Recorded information:
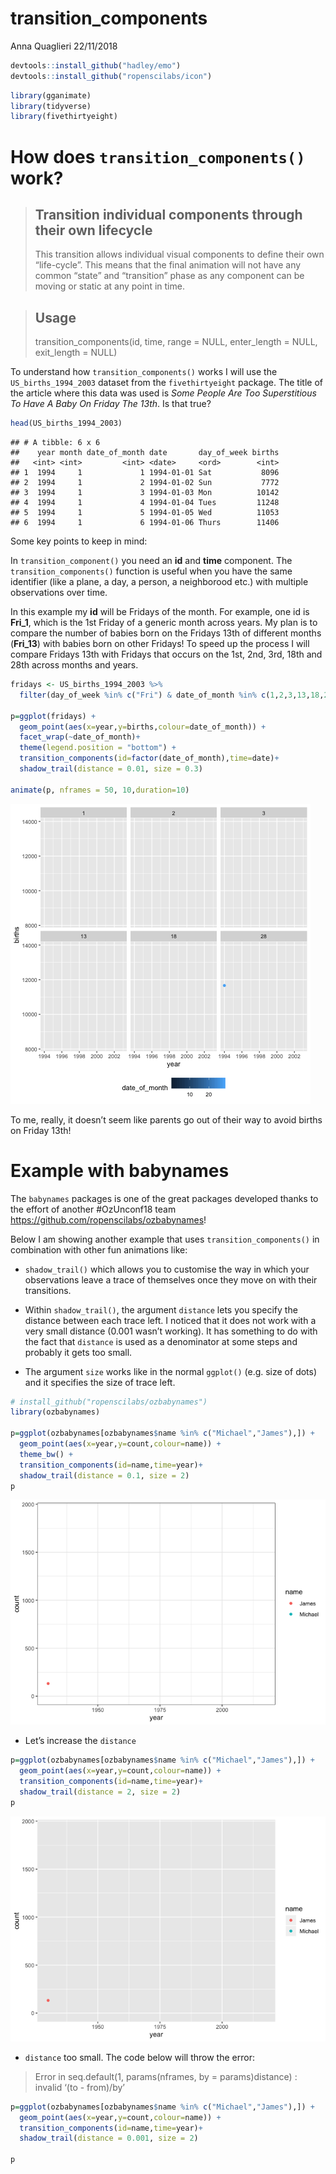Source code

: transition\_components
================
Anna Quaglieri
22/11/2018

``` r
devtools::install_github("hadley/emo")
devtools::install_github("ropenscilabs/icon")
```

``` r
library(gganimate)
library(tidyverse)
library(fivethirtyeight)
```

# How does `transition_components()` work?

> ## Transition individual components through their own lifecycle
> 
> This transition allows individual visual components to define their
> own “life-cycle”. This means that the final animation will not have
> any common “state” and “transition” phase as any component can be
> moving or static at any point in time.

> ## Usage
> 
> transition\_components(id, time, range = NULL, enter\_length = NULL,
> exit\_length = NULL)

To understand how `transition_components()` works I will use the
`US_births_1994_2003` dataset from the `fivethirtyeight` package. The
title of the article where this data was used is *Some People Are Too
Superstitious To Have A Baby On Friday The 13th*. Is that true?

``` r
head(US_births_1994_2003)
```

    ## # A tibble: 6 x 6
    ##    year month date_of_month date       day_of_week births
    ##   <int> <int>         <int> <date>     <ord>        <int>
    ## 1  1994     1             1 1994-01-01 Sat           8096
    ## 2  1994     1             2 1994-01-02 Sun           7772
    ## 3  1994     1             3 1994-01-03 Mon          10142
    ## 4  1994     1             4 1994-01-04 Tues         11248
    ## 5  1994     1             5 1994-01-05 Wed          11053
    ## 6  1994     1             6 1994-01-06 Thurs        11406

Some key points to keep in mind:

In `transition_component()` you need an **id** and **time** component.
The `transition_components()` function is useful when you have the same
identifier (like a plane, a day, a person, a neighborood etc.) with
multiple observations over time.

In this example my **id** will be Fridays of the month. For example, one
id is **Fri\_1**, which is the 1st Friday of a generic month across
years. My plan is to compare the number of babies born on the Fridays
13th of different months (**Fri\_13**) with babies born on other
Fridays\! To speed up the process I will compare Fridays 13th with
Fridays that occurs on the 1st, 2nd, 3rd, 18th and 28th across months
and years.

``` r
fridays <- US_births_1994_2003 %>% 
  filter(day_of_week %in% c("Fri") & date_of_month %in% c(1,2,3,13,18,28))

p=ggplot(fridays) + 
  geom_point(aes(x=year,y=births,colour=date_of_month)) +
  facet_wrap(~date_of_month)+
  theme(legend.position = "bottom") +
  transition_components(id=factor(date_of_month),time=date)+
  shadow_trail(distance = 0.01, size = 0.3)

animate(p, nframes = 50, 10,duration=10)
```

![](transition_components_files/figure-gfm/unnamed-chunk-3-1.gif)<!-- -->

To me, really, it doesn’t seem like parents go out of their way to avoid
births on Friday 13th\!

# Example with babynames

The `babynames` packages is one of the great packages developed thanks
to the effort of another \#OzUnconf18 team
<https://github.com/ropenscilabs/ozbabynames>\!

Below I am showing another example that uses `transition_components()`
in combination with other fun animations like:

  - `shadow_trail()` which allows you to customise the way in which your
    observations leave a trace of themselves once they move on with
    their transitions.

  - Within `shadow_trail()`, the argument `distance` lets you specify
    the distance between each trace left. I noticed that it does not
    work with a very small distance (0.001 wasn’t working). It has
    something to do with the fact that `distance` is used as a
    denominator at some steps and probably it gets too small.

  - The argument `size` works like in the normal `ggplot()` (e.g. size
    of dots) and it specifies the size of trace left.

<!-- end list -->

``` r
# install_github("ropenscilabs/ozbabynames")
library(ozbabynames)

p=ggplot(ozbabynames[ozbabynames$name %in% c("Michael","James"),]) + 
  geom_point(aes(x=year,y=count,colour=name)) +
  theme_bw() + 
  transition_components(id=name,time=year)+
  shadow_trail(distance = 0.1, size = 2)
p
```

![](transition_components_files/figure-gfm/unnamed-chunk-4-1.gif)<!-- -->

  - Let’s increase the `distance`

<!-- end list -->

``` r
p=ggplot(ozbabynames[ozbabynames$name %in% c("Michael","James"),]) + 
  geom_point(aes(x=year,y=count,colour=name)) +
  transition_components(id=name,time=year)+
  shadow_trail(distance = 2, size = 2)
p
```

![](transition_components_files/figure-gfm/unnamed-chunk-5-1.gif)<!-- -->

  - `distance` too small. The code below will throw the error:

> Error in seq.default(1, params\(nframes, by = params\)distance) :
> invalid ‘(to - from)/by’

``` r
p=ggplot(ozbabynames[ozbabynames$name %in% c("Michael","James"),]) + 
  geom_point(aes(x=year,y=count,colour=name)) +
  transition_components(id=name,time=year)+
  shadow_trail(distance = 0.001, size = 2)

p
```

Try it:
Look for the word "used" in the listing above, and copy every line where you find it.

Task result:
title of the article where this data was used is *Some People Are Too
    something to do with the fact that `distance` is used as a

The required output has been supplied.